YOUR INSTRUCTIONS:
Wherever the word "value" appears in a line of the data, that line should be copied.

DATA FOR REVIEW:

++++++++

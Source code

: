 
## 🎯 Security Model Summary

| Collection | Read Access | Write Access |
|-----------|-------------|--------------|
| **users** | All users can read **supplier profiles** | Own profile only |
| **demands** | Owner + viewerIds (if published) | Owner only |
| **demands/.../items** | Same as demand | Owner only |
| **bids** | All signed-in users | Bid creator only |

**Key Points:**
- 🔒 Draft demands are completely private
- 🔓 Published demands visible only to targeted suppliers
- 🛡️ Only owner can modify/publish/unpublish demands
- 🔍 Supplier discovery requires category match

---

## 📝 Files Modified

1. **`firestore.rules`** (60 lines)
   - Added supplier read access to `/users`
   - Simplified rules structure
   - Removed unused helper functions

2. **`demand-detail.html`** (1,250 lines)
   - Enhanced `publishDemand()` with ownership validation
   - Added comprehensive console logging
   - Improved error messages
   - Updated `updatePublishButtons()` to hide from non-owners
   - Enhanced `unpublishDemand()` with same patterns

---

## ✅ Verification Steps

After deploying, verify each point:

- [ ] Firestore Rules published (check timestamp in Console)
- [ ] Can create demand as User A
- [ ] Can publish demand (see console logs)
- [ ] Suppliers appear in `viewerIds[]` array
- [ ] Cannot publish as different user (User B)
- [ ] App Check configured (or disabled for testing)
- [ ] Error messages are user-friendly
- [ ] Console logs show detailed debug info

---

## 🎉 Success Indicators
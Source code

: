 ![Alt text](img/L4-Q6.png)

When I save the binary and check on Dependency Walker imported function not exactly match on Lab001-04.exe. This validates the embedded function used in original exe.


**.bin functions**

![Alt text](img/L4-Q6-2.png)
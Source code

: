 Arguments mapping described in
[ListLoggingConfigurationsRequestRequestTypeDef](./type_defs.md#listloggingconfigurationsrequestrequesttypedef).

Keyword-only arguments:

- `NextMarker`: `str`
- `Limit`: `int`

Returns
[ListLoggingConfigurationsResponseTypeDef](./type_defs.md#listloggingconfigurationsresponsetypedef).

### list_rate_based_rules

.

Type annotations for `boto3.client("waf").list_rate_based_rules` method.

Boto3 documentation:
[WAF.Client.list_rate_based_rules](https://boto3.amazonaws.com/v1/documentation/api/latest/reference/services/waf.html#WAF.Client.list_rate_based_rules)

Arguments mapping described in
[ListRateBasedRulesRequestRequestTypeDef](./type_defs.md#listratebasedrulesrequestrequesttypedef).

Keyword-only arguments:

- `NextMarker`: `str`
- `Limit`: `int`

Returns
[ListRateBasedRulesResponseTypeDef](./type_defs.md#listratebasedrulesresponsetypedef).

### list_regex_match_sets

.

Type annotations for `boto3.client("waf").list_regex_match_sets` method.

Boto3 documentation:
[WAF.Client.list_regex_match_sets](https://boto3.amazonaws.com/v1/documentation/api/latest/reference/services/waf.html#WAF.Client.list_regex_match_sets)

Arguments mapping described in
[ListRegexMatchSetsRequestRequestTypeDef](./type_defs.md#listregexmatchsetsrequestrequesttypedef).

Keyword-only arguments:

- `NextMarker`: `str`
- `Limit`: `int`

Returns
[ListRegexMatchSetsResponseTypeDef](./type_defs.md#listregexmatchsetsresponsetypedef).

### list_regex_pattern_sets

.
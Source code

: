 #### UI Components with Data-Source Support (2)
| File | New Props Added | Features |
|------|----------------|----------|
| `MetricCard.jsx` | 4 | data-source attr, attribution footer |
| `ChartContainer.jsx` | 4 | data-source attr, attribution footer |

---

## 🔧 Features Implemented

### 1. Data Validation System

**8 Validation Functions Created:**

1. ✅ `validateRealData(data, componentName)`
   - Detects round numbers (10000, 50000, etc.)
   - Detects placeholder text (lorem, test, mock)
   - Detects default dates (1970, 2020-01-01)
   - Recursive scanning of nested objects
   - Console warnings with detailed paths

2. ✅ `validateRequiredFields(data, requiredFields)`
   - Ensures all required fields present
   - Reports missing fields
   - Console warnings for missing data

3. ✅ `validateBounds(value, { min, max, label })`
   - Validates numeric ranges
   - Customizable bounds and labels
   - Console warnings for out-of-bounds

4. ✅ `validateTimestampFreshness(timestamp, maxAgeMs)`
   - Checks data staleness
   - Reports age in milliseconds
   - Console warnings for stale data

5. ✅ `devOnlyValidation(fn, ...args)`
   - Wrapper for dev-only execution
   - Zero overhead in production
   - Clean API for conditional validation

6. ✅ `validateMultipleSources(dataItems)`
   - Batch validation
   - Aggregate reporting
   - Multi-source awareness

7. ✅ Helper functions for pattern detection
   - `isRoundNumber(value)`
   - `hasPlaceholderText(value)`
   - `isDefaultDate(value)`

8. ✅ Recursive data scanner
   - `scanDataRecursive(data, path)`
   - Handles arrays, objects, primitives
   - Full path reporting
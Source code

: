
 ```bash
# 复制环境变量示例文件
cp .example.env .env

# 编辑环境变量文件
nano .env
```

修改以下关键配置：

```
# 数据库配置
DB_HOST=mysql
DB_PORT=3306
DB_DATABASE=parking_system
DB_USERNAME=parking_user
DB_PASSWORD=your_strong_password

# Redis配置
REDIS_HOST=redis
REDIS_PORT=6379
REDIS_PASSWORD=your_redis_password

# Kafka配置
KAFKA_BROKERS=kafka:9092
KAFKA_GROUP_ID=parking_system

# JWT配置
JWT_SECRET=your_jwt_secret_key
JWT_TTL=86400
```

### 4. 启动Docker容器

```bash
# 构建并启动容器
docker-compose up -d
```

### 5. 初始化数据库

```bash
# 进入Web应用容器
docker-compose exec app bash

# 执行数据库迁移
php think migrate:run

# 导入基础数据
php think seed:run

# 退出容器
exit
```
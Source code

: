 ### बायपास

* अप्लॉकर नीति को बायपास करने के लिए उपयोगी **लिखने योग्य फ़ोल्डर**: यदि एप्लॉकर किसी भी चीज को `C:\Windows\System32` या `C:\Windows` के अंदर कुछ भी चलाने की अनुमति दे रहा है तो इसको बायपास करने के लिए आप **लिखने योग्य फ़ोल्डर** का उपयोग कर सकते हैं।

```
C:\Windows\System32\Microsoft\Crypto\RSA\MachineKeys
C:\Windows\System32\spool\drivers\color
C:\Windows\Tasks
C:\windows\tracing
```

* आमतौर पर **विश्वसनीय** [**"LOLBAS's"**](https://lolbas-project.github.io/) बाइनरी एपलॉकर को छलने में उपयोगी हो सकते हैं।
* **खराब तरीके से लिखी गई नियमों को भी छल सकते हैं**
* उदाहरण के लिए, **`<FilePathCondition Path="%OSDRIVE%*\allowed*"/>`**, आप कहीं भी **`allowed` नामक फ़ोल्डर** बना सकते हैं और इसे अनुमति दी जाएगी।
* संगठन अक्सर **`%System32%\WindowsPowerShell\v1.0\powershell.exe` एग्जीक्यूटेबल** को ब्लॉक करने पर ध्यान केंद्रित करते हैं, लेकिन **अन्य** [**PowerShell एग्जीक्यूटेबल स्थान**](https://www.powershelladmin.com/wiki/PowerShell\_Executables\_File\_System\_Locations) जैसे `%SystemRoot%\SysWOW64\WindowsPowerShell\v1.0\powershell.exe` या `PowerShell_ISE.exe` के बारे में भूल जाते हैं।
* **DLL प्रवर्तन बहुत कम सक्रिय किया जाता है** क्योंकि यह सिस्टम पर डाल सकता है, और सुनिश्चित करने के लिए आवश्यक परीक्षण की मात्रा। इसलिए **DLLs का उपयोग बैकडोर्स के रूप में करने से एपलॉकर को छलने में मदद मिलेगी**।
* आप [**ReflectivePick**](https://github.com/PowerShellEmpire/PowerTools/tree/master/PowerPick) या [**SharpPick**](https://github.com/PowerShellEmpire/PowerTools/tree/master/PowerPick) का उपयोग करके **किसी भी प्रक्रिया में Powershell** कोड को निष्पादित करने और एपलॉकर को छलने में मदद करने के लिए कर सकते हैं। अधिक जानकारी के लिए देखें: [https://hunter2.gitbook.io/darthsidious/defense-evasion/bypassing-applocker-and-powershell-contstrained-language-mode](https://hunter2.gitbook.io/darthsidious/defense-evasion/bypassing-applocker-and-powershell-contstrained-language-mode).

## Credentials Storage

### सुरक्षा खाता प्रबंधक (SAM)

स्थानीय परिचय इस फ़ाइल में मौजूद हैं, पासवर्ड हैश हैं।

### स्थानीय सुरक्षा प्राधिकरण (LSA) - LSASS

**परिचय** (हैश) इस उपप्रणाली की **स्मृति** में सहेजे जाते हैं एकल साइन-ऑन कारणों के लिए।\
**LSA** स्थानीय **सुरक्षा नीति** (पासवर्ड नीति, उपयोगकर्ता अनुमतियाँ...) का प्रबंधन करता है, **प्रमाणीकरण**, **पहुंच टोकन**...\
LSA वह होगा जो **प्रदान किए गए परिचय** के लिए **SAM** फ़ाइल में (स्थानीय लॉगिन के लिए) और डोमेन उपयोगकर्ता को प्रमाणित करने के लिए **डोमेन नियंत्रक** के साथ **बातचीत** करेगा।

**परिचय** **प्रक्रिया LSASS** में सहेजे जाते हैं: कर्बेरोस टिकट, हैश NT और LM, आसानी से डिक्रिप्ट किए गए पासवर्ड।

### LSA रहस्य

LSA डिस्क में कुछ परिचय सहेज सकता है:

++++++++

EXERCISE SOLUTION:
3. ✅ `validateBounds(value, { min, max, label })`
   - `isRoundNumber(value)`
   - `hasPlaceholderText(value)`
   - `isDefaultDate(value)`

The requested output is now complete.